Waktu sudah menunjukkan pukul 6 petang, dan Huasya belum makan lagi selain sarapan di rumahnya tadi pagi. Malas membongkar persediaan makanannya dari koper, akhirnya ia memutuskan untuk membeli roti di warung dekat dermaga. Ia mengambil sebotol minuman isotonik dan sebungkus roti kacang hijau yang harganya dua kali lipat dari harga di Pulau Jawa. 

“Mau ke mana Kakak?” tanya seorang bocah lelaki dengan nada khas Timur Indonesia.

“Mau ke Ndana, adik mau ke Ndana juga?” 

“Di Ndana tidak ada orang. Hanya om tentara. Saya tinggal di sini.” 

Huasya tersenyum kikuk, ia melupakan fakta bahwa ia akan disambut barak tentara di sana, bukan perumahan warga. Ndana adalah pulau khusus untuk keperluan pertahanan dan keamanan negara sehingga tidak ada penduduk di sana. 

“Kakak tak mau beli penutup telinga?”

Huasya bengong, ia berpikir keras kenapa adik itu menawarkan penutup telinga. 

“Atau kakak mau yang lebih murah? Ini ada kapas?” tawar sang bocah.

“Untuk apa, Dik? Di sana hening, kan? Kakak tidak perlu itu untuk tidur.” 

Sang bocah menunjuk awan hitam di atas mereka. 

“Di sana memang tidak ada orang. Adanya petir,” jelas penjaja cilik itu. 

Merasa adik tersebut tidak berkata bohong, maka Huasya memutuskan membeli penutup telinga berharga 150 ribu itu. Ia hanya berharap petir yang disebutkan si adik tidak terlalu ekstrem seperti yang diceritakan. 

Dua jam berlalu

Gelap pun memeluk bumi. Dingin mulai merambat masuk memaksa hingga ke tulang. Jaket wol yang digunakan Huasya tidak mampu menahannya. Dengan harapan tubuhnya menghangat, Huasya terus mengusap-usap lengannya. Hidungnya mulai nyeri disusupi angin laut. Telinganya mulai membeku disapu dinginnya malam. 

Huasya mengeluarkan botol minyak kayu putih dan segera membalur leher, tengkuk dan sedikit di ujung hidung mungilnya. Firasatnya mengatakan, suhu di Pulau Ndana juga tak akan jauh berbeda dengan saat ini. 

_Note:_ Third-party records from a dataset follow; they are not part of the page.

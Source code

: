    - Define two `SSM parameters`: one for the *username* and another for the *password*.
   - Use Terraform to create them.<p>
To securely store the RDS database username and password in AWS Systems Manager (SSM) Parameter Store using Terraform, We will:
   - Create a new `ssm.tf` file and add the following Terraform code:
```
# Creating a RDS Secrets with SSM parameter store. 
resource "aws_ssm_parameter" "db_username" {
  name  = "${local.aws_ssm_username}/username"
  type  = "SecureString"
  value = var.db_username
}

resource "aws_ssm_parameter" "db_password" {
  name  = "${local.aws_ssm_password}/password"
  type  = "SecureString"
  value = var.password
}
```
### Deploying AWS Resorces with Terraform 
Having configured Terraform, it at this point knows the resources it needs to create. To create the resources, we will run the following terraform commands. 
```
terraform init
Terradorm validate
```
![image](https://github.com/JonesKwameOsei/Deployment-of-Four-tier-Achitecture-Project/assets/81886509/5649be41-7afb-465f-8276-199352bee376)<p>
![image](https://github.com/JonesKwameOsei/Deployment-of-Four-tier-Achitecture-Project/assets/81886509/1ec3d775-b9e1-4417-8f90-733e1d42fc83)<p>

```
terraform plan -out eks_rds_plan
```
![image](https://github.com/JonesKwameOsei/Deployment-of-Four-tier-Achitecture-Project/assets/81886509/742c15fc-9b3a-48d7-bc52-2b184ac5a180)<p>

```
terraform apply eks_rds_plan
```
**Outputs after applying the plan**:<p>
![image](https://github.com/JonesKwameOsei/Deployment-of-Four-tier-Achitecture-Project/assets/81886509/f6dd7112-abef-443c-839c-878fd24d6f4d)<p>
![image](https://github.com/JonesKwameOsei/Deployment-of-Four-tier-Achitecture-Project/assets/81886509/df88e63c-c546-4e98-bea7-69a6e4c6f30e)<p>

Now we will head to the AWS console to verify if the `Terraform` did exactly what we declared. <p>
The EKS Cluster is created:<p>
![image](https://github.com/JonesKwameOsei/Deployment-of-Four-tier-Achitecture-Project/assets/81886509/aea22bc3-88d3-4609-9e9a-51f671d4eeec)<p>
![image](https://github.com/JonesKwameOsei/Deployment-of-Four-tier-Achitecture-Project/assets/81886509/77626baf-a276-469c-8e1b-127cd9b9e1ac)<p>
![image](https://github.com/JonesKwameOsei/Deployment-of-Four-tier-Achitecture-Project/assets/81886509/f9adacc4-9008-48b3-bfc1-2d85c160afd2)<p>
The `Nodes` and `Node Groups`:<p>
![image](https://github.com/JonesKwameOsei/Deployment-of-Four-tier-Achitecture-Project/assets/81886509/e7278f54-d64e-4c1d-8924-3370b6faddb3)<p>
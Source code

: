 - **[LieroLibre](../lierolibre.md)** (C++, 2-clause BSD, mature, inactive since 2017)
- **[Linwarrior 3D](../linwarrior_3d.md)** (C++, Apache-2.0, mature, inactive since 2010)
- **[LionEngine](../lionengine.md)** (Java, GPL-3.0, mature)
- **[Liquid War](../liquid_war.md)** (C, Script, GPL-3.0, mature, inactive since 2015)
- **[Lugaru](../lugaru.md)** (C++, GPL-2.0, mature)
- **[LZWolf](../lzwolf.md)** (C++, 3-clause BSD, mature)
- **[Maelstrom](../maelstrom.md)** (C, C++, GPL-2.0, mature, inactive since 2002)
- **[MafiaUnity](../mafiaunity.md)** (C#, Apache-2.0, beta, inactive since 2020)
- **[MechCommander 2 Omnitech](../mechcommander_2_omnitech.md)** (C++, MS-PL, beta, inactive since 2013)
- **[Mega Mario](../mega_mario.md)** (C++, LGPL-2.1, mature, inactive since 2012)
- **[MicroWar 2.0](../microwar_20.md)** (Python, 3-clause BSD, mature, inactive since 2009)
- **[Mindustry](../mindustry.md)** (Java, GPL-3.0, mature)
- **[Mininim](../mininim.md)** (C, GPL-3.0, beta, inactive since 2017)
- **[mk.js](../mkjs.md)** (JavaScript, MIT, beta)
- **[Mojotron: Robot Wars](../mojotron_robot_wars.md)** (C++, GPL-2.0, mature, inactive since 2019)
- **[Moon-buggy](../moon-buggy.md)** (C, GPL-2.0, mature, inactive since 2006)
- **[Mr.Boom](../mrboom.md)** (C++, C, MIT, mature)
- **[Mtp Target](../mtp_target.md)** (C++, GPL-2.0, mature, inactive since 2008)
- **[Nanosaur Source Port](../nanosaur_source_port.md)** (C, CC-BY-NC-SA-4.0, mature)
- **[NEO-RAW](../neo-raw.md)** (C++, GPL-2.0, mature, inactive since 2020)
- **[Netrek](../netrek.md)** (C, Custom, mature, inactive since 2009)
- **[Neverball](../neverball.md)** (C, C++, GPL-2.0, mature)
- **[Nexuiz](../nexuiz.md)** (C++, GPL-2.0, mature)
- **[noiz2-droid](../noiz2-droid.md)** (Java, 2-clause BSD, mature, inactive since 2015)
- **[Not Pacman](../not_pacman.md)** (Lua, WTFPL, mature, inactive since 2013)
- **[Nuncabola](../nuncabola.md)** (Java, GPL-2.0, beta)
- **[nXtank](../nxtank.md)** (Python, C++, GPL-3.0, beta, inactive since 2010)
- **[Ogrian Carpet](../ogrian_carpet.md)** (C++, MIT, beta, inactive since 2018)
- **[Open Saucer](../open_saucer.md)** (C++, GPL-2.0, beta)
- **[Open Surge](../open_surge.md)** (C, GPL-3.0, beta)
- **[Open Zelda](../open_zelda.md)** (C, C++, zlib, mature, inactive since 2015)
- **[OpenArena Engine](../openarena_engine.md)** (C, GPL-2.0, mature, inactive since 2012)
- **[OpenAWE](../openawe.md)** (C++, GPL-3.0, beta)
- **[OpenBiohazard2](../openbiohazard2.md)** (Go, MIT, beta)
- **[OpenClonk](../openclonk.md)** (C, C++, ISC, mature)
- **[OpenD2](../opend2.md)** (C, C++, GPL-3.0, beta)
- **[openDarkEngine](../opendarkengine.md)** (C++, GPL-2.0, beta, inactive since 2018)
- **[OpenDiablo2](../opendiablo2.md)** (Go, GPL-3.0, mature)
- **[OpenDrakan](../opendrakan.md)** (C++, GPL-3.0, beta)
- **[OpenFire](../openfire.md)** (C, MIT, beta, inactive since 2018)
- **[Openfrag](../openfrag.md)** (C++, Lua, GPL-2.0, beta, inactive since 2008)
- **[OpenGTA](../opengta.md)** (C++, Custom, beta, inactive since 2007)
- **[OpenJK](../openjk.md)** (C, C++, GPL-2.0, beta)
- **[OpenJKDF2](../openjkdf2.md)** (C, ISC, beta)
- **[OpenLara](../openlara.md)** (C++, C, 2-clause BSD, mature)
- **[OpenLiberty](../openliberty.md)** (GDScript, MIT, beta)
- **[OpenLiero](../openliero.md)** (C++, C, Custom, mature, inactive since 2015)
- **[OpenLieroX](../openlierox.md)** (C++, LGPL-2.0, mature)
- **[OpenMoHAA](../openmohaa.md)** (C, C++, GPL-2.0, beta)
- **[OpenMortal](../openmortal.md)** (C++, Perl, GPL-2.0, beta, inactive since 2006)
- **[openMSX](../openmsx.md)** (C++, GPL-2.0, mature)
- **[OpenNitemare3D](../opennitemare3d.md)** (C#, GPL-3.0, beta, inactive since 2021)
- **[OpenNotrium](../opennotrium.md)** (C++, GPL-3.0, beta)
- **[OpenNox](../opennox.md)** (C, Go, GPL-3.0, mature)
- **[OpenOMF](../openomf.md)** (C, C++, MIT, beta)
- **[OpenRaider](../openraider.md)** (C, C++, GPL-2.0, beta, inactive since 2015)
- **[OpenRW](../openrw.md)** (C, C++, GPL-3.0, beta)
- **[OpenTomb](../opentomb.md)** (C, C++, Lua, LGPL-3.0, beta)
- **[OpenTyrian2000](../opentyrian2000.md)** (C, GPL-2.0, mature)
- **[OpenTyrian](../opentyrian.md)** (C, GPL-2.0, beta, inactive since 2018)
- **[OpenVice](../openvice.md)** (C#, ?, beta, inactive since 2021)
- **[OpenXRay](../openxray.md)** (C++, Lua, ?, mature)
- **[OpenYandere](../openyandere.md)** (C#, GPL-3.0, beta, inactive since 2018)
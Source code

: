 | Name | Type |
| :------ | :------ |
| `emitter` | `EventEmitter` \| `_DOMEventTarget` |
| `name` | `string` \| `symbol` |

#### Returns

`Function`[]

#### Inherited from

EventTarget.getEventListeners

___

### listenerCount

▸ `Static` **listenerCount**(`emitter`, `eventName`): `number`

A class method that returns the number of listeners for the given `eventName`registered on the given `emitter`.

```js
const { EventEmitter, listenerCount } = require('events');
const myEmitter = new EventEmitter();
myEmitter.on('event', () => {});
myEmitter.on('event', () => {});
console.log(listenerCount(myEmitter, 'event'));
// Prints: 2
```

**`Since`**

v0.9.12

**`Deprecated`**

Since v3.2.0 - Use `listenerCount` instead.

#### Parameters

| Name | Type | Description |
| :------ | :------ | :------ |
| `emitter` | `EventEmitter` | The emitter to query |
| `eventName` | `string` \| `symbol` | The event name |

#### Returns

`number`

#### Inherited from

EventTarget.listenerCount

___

“Ini, Kak. Minum air hangat,” seorang awak kapal menyodorkan gelas. 

“Terima kasih,” terima Huasya. 

Ia hanya berharap alerginya tidak akan kambuh terlalu parah. 

*****

“Ini kamar Huasya,” Prof. Hafiz membuka pintu sebuah kamar. “Di sini biasa digunakan tamu. Di sebelah ada Hana dan Febri yang sudah biasa jadi asisten penelitian saya sejak mereka S1.” 

Sesampainya di Ndana, Huasya langsung disambut Hafiz. Ia segera mengikuti Hafiz yang sudah seperti tuan rumah. Usai diberi arahan soal kamarnya, Huasya hanya mengangguk-angguk paham. Meski kamarnya tidak sebesar kamar samping, terlihat dari luar seperti itu. Namun Huasya tetap bersyukur, karena mereka berdua sementara dia hanya sendiri. Hafiz mendorong koper Huasya. Ya, sejak awal kedatangan Huasya, Hafiz tidak pernah membiarkan Huasya mendorong kopernya sendiri. 

“Kalau kamar mandi, ada di luar. Harus survive, ya. Setidaknya di barak ini kita aman,” Prof. Hafiz menenangkan. “Oke, ini udah jam 12 malam. Saya kembali ke kamar saya dulu. Kamu istirahat. Besok jam 7 sarapan dan setelahnya kita briefing. Kalau ada apa-apa langsung kabari saya.” 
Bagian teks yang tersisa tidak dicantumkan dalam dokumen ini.